そして2つ目は、加齢などによる「たるみ毛穴」です。40代以上のお悩みに多く、毛穴が縦に伸びたように開いている状態を指します。頬の内側に感じやすい状態です。肌全体は乾燥していたり、テカリは感じていない方で毛穴の開きが気になり始めた方は「たるみ毛穴」の可能性があります。

このように、毛穴のお悩みにはいくつか種類があり、そのお悩みによって原因や最適なスキンケア方法が異なりますので、ぜひ参考にしてみて下さい。

毛穴が開いたままになる原因4個

1. 皮脂分泌が多い時に見られる「すり鉢毛穴」

毛穴が丸くポッカリとすり鉢のように開いてしまっている肌状態を「すり鉢毛穴」と呼びます。このような肌状態に分類される方は、様々な原因から肌の上の皮脂分泌量が増えてしまっている傾向にあります。そしてその増えた皮脂には、オレイン酸などの「不飽和脂肪酸」が多く含まれています。

不飽和脂肪酸は魚や植物の脂に多く含まれるため、体のために積極的に摂取した方が良いと言われています。しかし一方で、肌の上に不飽和脂肪酸が多く存在してしまうと、かえって肌を炎症状態にしてしまいます。

肌が炎症状態になると肌のバリア機能が弱くなり、ターンオーバーが乱れてしまいます。すると結果的に肌のキメも乱れてしまい、毛穴がポッカリとすり鉢のように開いてしまうのです。

2. 加齢や紫外線ダメージによる「たるみ毛穴」

毛穴が縦に伸びてしまう肌状態を「たるみ毛穴」と呼びます。その原因は第一に「紫外線」です。

皮脂分泌が増え、その多い皮脂が毛穴に詰まることによる「角栓毛穴」に対し、「たるみ毛穴」は皮膚が弛むことによって起こります。そして、皮膚が弛む原因は加齢と紫外線による肌へのダメージです。

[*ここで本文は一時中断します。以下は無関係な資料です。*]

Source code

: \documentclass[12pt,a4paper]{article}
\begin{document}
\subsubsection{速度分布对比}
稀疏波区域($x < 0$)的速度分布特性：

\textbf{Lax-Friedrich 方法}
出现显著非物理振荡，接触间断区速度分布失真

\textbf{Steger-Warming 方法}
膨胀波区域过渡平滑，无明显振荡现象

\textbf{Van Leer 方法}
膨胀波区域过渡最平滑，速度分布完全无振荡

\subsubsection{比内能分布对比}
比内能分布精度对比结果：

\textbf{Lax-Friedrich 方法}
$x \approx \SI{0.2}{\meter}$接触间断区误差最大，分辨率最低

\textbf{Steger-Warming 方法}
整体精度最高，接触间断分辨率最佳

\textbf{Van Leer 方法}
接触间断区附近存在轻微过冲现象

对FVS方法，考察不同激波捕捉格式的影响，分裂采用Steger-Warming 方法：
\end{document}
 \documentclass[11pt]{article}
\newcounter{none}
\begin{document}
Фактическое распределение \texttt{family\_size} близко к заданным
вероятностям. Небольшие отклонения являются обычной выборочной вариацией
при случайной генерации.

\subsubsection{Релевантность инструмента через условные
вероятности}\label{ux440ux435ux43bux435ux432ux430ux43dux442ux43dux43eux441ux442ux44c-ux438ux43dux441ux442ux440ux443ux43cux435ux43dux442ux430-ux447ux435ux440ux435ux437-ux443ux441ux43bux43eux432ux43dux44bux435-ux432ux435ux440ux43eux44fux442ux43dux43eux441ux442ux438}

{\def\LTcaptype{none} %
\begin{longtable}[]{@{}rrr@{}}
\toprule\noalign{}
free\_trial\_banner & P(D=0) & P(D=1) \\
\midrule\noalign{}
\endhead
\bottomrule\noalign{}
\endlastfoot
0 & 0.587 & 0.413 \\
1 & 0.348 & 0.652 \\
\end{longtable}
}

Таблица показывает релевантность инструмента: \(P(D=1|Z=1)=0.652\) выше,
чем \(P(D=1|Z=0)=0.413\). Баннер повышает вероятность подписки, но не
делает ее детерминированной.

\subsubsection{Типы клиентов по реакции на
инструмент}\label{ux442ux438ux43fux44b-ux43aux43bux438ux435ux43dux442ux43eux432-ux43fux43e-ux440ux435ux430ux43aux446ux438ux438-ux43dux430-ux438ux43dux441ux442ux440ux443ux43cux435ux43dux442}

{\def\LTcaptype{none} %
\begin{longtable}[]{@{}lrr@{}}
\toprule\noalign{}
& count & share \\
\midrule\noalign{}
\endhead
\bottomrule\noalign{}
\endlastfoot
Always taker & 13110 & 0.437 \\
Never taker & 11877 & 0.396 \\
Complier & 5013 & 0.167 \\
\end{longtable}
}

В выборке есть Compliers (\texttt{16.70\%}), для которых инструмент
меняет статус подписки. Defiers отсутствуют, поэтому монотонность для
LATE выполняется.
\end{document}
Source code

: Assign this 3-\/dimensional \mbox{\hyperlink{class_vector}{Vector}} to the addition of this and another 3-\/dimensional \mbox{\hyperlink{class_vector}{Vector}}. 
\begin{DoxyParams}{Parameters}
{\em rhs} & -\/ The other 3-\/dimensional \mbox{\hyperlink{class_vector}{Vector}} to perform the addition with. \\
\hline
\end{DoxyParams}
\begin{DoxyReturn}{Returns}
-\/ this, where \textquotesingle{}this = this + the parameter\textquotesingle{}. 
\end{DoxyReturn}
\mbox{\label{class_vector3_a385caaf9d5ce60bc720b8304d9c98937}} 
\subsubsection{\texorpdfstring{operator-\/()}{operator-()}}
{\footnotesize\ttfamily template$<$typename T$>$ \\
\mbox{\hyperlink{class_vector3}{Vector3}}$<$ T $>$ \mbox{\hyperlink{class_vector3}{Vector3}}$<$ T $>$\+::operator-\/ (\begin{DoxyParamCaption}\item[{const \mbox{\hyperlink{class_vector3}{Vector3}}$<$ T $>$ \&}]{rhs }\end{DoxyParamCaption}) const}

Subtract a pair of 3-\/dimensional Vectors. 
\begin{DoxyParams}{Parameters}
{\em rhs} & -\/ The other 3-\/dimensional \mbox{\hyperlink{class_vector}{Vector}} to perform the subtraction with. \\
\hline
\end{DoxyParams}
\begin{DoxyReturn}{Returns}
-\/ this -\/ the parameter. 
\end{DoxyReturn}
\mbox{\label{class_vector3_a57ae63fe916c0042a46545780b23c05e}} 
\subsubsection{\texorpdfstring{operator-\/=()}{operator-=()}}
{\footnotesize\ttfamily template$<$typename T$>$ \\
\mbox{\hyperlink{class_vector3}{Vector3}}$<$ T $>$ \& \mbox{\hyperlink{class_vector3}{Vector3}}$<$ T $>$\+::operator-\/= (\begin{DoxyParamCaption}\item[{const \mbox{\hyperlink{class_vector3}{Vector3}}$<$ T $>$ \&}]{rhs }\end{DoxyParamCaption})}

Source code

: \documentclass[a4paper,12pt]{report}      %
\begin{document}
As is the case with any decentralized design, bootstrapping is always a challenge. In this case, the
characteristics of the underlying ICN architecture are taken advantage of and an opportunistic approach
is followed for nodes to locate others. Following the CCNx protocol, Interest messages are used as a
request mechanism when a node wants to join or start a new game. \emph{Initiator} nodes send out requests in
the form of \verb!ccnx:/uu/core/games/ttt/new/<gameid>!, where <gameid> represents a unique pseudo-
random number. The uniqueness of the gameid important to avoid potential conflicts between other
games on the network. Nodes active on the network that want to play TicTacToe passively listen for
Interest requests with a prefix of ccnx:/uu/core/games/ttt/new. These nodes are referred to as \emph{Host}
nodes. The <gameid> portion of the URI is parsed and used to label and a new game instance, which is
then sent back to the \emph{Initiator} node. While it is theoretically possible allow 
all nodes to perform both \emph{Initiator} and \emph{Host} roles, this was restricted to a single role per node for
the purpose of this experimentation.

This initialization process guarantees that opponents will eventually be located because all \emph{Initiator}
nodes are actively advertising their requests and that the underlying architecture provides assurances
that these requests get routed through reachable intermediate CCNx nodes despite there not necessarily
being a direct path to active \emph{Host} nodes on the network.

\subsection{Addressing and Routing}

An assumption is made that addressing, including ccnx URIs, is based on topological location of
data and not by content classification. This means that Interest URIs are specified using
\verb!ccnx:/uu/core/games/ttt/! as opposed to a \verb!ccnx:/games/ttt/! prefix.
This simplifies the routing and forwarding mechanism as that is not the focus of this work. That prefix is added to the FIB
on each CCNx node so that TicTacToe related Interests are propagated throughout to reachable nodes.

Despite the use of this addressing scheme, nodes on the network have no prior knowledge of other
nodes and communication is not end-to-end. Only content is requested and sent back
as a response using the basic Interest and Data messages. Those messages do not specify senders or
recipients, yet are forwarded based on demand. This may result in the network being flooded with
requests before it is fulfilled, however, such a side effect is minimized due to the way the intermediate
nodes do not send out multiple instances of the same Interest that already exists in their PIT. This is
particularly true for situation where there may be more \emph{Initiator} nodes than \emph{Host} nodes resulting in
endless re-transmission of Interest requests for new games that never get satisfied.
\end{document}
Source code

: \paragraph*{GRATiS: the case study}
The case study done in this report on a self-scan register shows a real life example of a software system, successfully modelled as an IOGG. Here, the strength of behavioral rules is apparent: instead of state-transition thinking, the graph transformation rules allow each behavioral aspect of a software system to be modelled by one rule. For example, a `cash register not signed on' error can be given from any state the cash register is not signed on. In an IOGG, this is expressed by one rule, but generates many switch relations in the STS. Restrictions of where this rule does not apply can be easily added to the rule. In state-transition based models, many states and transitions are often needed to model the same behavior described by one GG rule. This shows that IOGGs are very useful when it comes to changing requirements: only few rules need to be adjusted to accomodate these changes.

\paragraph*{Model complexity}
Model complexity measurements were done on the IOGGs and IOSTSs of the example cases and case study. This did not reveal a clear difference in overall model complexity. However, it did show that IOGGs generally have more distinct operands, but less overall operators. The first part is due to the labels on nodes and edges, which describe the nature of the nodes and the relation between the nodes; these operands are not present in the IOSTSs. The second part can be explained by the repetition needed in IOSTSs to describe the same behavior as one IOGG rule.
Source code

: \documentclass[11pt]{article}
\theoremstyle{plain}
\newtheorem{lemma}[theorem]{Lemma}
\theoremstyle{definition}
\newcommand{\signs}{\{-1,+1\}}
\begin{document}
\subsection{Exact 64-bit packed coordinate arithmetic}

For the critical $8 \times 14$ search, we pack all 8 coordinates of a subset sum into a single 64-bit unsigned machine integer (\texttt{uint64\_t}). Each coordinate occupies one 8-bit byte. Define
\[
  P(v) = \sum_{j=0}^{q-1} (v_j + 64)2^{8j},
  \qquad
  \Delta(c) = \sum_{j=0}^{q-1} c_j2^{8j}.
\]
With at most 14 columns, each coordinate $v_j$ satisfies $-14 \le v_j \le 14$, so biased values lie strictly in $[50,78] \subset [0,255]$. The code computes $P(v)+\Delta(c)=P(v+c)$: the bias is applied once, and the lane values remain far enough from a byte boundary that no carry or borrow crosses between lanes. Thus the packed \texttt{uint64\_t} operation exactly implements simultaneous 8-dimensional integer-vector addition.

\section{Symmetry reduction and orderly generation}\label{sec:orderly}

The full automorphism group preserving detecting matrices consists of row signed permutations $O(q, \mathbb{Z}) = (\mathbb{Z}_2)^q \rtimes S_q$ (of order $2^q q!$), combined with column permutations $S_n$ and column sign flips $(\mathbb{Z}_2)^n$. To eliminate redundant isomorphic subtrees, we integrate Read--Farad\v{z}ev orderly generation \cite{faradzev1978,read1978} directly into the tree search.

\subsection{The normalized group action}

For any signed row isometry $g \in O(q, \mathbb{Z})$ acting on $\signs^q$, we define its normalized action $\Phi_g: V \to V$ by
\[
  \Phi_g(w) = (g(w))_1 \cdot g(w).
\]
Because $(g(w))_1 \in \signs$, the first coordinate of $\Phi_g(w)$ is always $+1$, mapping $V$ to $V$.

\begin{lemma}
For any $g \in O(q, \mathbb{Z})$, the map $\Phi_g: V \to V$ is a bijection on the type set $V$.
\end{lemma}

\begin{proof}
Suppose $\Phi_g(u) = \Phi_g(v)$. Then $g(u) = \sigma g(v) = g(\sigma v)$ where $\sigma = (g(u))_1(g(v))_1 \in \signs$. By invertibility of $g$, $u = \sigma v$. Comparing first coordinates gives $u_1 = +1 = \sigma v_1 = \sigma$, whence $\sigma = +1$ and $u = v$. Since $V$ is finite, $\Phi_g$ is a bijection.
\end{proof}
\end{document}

肌は表皮、真皮、皮下組織という3層から成り立っており、紫外線は3層の中で一番面積の多い真皮にダメージを与えます。その真皮は肌の潤いを保つコラーゲンや、肌の弾力を保つエラスチンによって構成されています。紫外線はそのコラーゲンやエラスチンにダメージを与え、そのダメージが蓄積されると肌の「乾燥」と「たるみ」を引き起こしてしまいます。

3. 生活習慣やスキンケア不足による「肌の乾燥」

私たちの肌は表皮、真皮、皮下組織という3層から成り立っており、肌の一番上層である表皮は、角質層、顆粒層、有棘層、基底層という4層から成り立っています。

肌の一番外側である表皮の中のさらに一番外側の「角質層」が私たちの肌を保湿、保護し、細菌などの異物侵入を防ぐ役割があります。

しかし、日頃の生活習慣や睡眠不足、ストレスなどが原因で肌のバリア機能が乱れてしまうと、肌の乾燥に繋がります。肌が十分に保湿されていないと、肌を外部刺激から守るために皮脂をどんどん作り出します。よって、肌の乾燥はさらなる皮脂分泌によって肌のテカリを引き起こし、毛穴の開きにも繋がってしまいます。

4. 季節を問わず降り注ぐ「紫外線」

「たるみ毛穴」の原因に大きく関係する紫外線ですが、年齢を重ねていない若い方にも紫外線は季節を問わず毛穴が開く原因になります。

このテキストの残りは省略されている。